=== Begin Enclosure ===

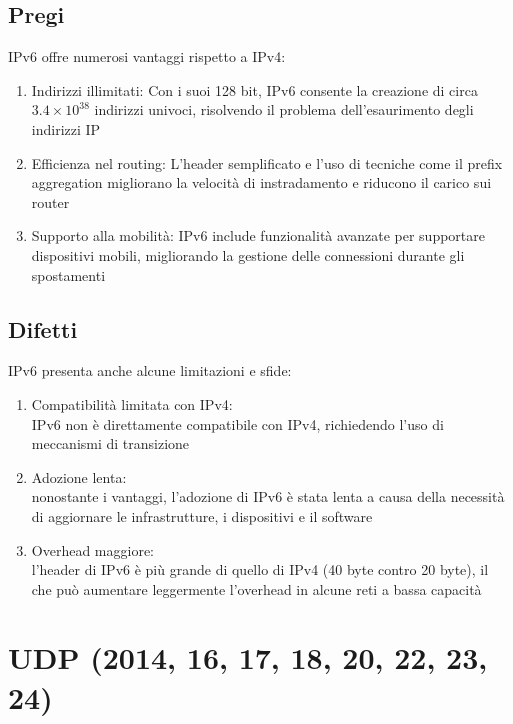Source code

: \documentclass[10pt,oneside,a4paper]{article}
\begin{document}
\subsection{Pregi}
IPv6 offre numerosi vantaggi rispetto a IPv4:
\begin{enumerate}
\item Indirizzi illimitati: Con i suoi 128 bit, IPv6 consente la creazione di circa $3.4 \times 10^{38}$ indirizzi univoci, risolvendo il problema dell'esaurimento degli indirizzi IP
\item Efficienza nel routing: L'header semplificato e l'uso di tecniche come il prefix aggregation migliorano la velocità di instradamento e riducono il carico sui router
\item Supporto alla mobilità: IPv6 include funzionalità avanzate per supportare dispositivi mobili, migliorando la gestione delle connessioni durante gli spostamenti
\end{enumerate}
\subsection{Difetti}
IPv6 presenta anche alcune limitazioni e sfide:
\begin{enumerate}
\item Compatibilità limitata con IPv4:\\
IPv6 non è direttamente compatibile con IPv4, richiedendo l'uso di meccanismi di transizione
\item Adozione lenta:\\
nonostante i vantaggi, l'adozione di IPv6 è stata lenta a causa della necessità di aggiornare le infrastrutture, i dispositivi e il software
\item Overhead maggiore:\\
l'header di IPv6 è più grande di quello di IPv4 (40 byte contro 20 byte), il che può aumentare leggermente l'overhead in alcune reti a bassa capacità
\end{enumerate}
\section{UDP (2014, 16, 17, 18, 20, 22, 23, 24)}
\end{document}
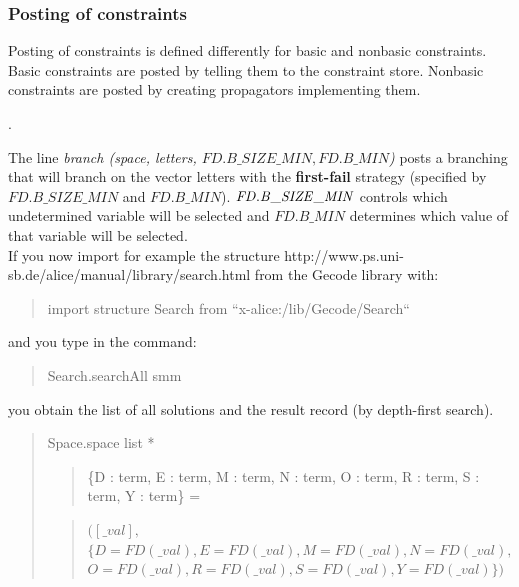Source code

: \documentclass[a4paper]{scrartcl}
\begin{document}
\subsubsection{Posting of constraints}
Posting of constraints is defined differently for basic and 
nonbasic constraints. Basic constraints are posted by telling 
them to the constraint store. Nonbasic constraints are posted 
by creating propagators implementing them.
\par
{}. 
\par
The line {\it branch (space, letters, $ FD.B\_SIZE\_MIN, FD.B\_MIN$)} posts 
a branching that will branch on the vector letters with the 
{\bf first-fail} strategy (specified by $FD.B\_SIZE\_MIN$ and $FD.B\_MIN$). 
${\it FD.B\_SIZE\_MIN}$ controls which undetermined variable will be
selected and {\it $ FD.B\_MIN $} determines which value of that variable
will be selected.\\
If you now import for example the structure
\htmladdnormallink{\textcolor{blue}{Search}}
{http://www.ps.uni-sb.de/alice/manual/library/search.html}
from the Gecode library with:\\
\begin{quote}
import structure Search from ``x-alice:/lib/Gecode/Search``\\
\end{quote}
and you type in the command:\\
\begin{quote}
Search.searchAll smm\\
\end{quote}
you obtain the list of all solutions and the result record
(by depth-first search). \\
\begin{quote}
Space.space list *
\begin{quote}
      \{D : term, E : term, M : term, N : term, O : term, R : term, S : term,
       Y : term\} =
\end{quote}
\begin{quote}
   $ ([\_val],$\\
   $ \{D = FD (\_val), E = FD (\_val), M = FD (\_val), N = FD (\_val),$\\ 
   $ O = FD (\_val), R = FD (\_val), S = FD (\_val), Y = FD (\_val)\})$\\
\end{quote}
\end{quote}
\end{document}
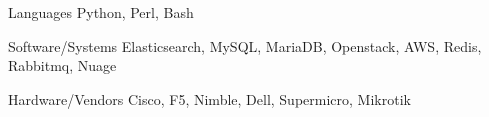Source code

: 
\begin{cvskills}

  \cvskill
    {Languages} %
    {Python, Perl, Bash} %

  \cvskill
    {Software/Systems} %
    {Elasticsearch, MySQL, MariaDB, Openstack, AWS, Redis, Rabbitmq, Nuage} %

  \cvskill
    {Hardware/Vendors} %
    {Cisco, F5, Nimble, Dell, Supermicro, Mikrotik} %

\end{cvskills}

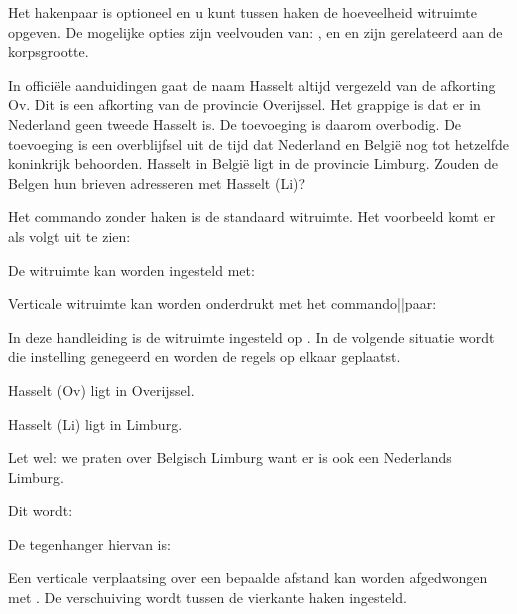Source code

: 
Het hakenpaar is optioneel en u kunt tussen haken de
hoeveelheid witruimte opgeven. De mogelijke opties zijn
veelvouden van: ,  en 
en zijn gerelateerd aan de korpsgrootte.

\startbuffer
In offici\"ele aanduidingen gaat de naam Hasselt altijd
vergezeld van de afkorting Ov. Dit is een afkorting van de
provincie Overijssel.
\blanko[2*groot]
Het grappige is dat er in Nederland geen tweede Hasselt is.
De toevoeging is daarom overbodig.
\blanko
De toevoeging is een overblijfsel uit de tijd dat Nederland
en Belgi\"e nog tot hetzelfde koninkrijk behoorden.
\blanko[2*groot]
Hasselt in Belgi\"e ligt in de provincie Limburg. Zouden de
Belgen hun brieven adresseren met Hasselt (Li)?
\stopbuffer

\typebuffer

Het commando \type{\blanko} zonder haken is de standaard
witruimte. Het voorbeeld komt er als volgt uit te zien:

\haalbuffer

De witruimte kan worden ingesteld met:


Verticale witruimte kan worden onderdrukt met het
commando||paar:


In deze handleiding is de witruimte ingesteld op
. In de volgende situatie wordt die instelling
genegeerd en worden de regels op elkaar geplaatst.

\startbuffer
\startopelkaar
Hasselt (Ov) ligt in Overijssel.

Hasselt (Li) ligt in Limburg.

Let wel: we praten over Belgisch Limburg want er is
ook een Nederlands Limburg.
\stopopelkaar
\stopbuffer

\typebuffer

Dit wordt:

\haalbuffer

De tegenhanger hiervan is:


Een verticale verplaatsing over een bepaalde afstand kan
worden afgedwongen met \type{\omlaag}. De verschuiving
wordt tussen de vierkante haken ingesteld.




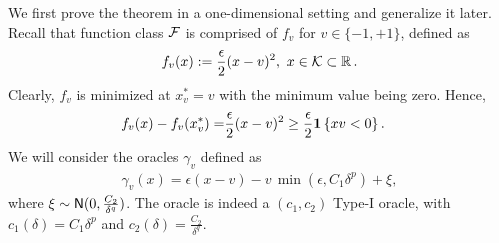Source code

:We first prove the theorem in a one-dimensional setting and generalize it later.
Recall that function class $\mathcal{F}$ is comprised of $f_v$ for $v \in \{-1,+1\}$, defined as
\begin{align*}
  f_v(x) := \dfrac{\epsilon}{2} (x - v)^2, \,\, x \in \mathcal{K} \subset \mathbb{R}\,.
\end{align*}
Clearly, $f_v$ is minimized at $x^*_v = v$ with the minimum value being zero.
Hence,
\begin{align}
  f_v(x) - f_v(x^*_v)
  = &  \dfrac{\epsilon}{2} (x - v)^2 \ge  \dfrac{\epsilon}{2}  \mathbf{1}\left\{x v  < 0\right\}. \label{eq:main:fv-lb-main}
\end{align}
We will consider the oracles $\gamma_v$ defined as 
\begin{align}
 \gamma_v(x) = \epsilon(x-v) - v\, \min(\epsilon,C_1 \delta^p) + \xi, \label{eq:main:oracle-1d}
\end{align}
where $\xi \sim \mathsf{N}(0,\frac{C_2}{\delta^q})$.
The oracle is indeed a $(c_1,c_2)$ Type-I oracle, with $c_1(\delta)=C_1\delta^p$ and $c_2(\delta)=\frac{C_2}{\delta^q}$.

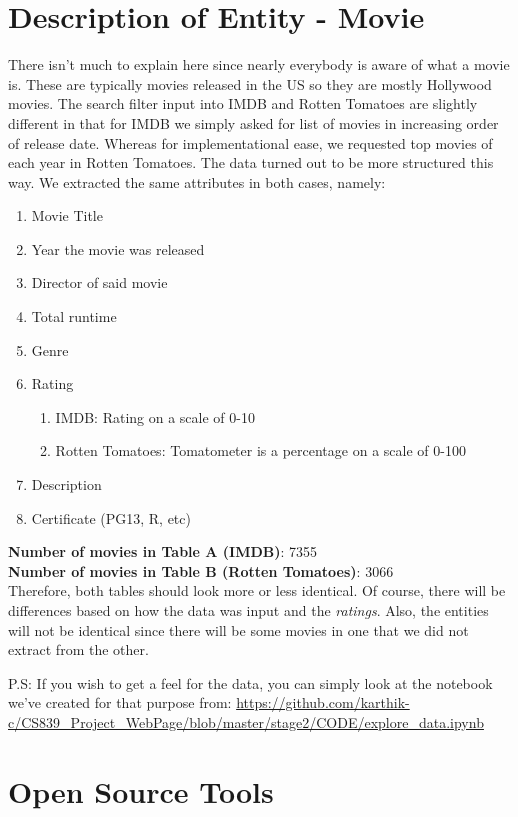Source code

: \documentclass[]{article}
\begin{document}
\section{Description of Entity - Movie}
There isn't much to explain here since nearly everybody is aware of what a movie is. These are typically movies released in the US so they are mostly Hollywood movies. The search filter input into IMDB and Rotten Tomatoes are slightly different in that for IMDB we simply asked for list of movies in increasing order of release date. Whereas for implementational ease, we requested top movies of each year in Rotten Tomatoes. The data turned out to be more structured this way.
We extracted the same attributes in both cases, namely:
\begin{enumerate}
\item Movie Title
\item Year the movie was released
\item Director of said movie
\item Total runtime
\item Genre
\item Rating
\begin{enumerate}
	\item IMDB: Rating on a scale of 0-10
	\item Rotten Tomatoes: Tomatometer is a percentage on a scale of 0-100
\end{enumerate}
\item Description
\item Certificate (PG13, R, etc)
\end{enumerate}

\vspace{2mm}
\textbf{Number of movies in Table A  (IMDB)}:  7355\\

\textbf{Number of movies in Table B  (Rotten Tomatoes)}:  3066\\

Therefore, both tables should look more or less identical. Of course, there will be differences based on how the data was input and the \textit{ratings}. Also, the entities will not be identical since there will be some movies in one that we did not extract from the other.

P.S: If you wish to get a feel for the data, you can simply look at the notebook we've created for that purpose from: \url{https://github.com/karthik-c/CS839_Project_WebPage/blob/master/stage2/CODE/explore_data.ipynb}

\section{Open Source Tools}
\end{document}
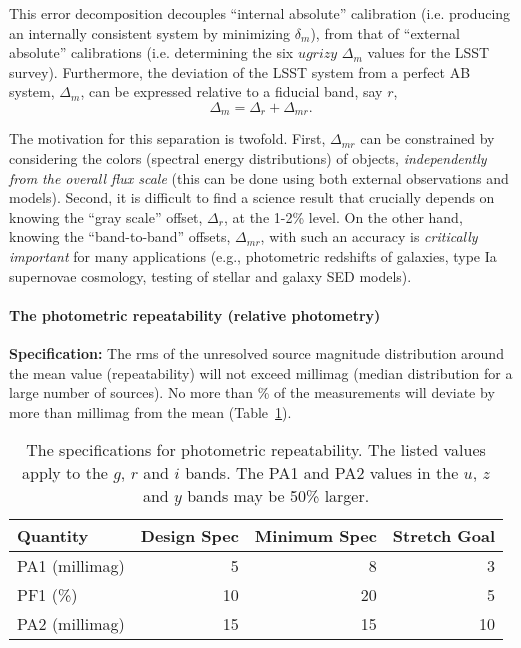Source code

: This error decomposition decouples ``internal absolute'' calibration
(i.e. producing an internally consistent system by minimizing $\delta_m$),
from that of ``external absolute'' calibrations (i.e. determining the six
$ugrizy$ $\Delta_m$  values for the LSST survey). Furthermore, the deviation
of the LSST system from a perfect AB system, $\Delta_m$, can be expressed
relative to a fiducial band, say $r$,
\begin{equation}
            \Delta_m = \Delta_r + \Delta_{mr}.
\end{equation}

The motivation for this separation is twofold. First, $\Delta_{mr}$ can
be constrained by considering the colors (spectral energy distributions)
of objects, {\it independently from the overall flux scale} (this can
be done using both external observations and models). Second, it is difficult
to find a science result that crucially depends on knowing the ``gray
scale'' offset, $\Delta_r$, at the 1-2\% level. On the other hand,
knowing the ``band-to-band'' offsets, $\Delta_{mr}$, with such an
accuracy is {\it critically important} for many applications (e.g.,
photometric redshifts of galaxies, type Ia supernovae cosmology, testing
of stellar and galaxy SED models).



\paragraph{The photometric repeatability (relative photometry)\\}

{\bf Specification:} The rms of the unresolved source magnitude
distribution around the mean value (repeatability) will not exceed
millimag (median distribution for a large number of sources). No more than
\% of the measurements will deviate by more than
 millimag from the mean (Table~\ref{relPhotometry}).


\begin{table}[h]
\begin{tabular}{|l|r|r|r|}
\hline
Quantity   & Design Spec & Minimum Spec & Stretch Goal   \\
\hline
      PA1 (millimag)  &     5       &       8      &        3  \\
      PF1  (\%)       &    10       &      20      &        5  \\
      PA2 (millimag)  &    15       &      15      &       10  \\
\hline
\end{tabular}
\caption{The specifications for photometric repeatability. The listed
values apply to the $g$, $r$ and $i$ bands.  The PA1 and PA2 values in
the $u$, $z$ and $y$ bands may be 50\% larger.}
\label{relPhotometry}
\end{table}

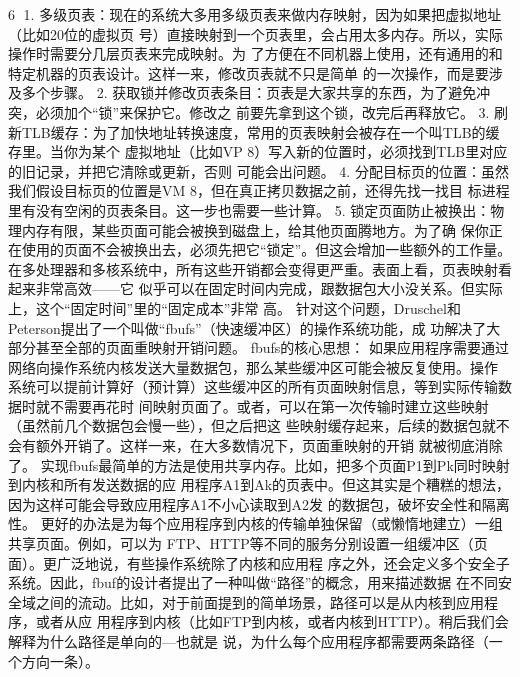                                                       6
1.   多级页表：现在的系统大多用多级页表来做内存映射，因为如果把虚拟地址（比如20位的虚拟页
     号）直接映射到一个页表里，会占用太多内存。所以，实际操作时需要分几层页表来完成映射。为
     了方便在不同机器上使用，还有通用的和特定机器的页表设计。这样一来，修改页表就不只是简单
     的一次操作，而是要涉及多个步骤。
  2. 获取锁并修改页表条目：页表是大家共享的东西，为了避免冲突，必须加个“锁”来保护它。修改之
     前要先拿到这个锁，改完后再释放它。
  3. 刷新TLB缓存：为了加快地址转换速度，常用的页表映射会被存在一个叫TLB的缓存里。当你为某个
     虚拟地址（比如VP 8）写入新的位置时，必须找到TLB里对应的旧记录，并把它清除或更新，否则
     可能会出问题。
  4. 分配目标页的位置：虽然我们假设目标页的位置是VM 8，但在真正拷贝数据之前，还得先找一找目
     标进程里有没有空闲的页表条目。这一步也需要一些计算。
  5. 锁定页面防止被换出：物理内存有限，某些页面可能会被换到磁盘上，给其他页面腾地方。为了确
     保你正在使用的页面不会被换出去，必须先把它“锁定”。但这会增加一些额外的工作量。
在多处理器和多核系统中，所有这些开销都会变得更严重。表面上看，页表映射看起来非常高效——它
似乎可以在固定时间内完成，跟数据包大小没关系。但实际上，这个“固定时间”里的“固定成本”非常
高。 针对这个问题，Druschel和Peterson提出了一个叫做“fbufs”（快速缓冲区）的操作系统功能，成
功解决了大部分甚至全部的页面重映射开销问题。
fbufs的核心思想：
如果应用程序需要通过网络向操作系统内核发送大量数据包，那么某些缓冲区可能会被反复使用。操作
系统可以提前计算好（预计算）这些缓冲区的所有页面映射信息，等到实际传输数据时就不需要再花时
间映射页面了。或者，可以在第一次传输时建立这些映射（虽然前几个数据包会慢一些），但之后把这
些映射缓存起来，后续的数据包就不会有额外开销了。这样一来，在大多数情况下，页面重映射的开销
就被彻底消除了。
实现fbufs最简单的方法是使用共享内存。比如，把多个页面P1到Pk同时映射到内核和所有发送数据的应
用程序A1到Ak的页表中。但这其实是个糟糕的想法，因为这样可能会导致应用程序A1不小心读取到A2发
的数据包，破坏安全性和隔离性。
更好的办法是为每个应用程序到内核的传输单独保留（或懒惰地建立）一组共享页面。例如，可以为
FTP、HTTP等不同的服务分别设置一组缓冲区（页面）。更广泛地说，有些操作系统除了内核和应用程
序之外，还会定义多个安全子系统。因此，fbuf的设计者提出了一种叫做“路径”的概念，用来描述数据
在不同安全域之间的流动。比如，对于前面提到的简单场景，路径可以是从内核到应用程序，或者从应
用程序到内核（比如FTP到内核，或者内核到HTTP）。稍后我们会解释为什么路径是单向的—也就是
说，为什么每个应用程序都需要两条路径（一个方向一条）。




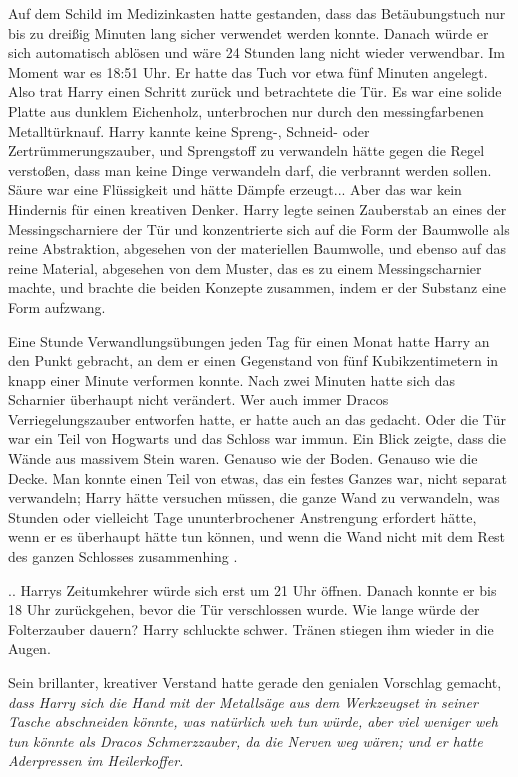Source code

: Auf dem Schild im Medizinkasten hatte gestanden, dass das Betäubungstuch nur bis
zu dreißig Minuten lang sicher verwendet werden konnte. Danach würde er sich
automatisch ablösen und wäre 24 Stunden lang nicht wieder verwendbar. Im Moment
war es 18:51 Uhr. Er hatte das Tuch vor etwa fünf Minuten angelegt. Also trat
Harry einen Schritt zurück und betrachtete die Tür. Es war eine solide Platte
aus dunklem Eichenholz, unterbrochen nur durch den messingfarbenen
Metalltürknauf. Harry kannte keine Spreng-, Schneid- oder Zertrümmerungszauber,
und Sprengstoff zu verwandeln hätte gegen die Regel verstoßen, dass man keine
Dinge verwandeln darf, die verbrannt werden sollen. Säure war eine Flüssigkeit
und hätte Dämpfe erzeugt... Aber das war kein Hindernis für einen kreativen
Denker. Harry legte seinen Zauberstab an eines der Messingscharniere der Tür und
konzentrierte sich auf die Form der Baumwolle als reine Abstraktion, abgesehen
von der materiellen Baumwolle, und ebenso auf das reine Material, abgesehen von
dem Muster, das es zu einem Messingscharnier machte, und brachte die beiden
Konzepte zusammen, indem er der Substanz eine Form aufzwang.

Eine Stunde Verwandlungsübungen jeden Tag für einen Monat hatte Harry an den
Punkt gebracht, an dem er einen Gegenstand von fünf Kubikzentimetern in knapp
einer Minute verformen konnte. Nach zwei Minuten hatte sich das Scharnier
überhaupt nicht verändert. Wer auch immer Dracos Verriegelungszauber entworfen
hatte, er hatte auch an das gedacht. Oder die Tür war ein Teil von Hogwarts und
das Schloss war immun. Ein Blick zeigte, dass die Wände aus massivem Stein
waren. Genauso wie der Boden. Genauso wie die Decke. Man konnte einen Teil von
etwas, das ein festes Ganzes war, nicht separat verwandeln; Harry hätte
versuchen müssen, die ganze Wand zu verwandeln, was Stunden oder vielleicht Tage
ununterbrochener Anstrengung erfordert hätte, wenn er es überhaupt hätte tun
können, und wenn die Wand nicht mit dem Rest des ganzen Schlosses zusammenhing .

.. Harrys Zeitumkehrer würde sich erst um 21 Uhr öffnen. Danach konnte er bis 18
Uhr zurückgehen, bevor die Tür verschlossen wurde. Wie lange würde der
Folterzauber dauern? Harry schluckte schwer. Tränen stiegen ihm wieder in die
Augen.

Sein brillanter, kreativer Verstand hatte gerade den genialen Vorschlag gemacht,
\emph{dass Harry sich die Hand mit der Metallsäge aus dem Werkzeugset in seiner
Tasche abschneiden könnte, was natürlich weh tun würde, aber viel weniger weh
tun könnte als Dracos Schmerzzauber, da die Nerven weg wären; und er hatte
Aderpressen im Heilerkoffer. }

=== End Enclosure ===

Go back to the listing above. Copy word for word the lines from the one with "虚拟地址（比如VP 8）写入" through the one with "FTP、HTTP等不同的服务", and nothing more.

:: Solution to this problem ::
     虚拟地址（比如VP 8）写入新的位置时，必须找到TLB里对应的旧记录，并把它清除或更新，否则
     可能会出问题。
  4. 分配目标页的位置：虽然我们假设目标页的位置是VM 8，但在真正拷贝数据之前，还得先找一找目
     标进程里有没有空闲的页表条目。这一步也需要一些计算。
  5. 锁定页面防止被换出：物理内存有限，某些页面可能会被换到磁盘上，给其他页面腾地方。为了确
     保你正在使用的页面不会被换出去，必须先把它“锁定”。但这会增加一些额外的工作量。
在多处理器和多核系统中，所有这些开销都会变得更严重。表面上看，页表映射看起来非常高效——它
似乎可以在固定时间内完成，跟数据包大小没关系。但实际上，这个“固定时间”里的“固定成本”非常
高。 针对这个问题，Druschel和Peterson提出了一个叫做“fbufs”（快速缓冲区）的操作系统功能，成
功解决了大部分甚至全部的页面重映射开销问题。
fbufs的核心思想：
如果应用程序需要通过网络向操作系统内核发送大量数据包，那么某些缓冲区可能会被反复使用。操作
系统可以提前计算好（预计算）这些缓冲区的所有页面映射信息，等到实际传输数据时就不需要再花时
间映射页面了。或者，可以在第一次传输时建立这些映射（虽然前几个数据包会慢一些），但之后把这
些映射缓存起来，后续的数据包就不会有额外开销了。这样一来，在大多数情况下，页面重映射的开销
就被彻底消除了。
实现fbufs最简单的方法是使用共享内存。比如，把多个页面P1到Pk同时映射到内核和所有发送数据的应
用程序A1到Ak的页表中。但这其实是个糟糕的想法，因为这样可能会导致应用程序A1不小心读取到A2发
的数据包，破坏安全性和隔离性。
更好的办法是为每个应用程序到内核的传输单独保留（或懒惰地建立）一组共享页面。例如，可以为
FTP、HTTP等不同的服务分别设置一组缓冲区（页面）。更广泛地说，有些操作系统除了内核和应用程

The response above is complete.